---- Records to use

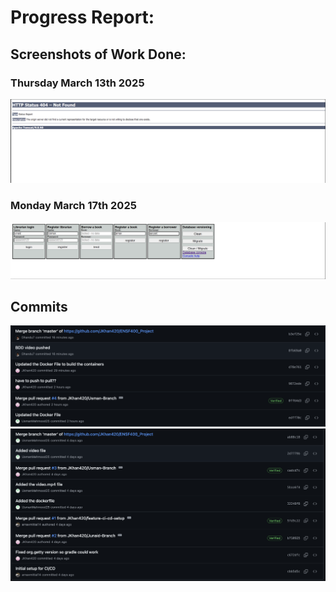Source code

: # Progress Report:

## Screenshots of Work Done:

### Thursday March 13th 2025

![alt text](image-2.png)

### Monday March 17th 2025

![alt text](image-3.png)

## Commits

![alt text](image-5.png)
![alt text](image-4.png)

--------

- _Activity_
Reproduce the records, all of them, word for word; omit the pictures.

- _Response to the task_
Source code

: # Progress Report:

## Screenshots of Work Done:

### Thursday March 13th 2025

![alt text](image-2.png)

### Monday March 17th 2025

![alt text](image-3.png)

## Commits

![alt text](image-5.png)
![alt text](image-4.png)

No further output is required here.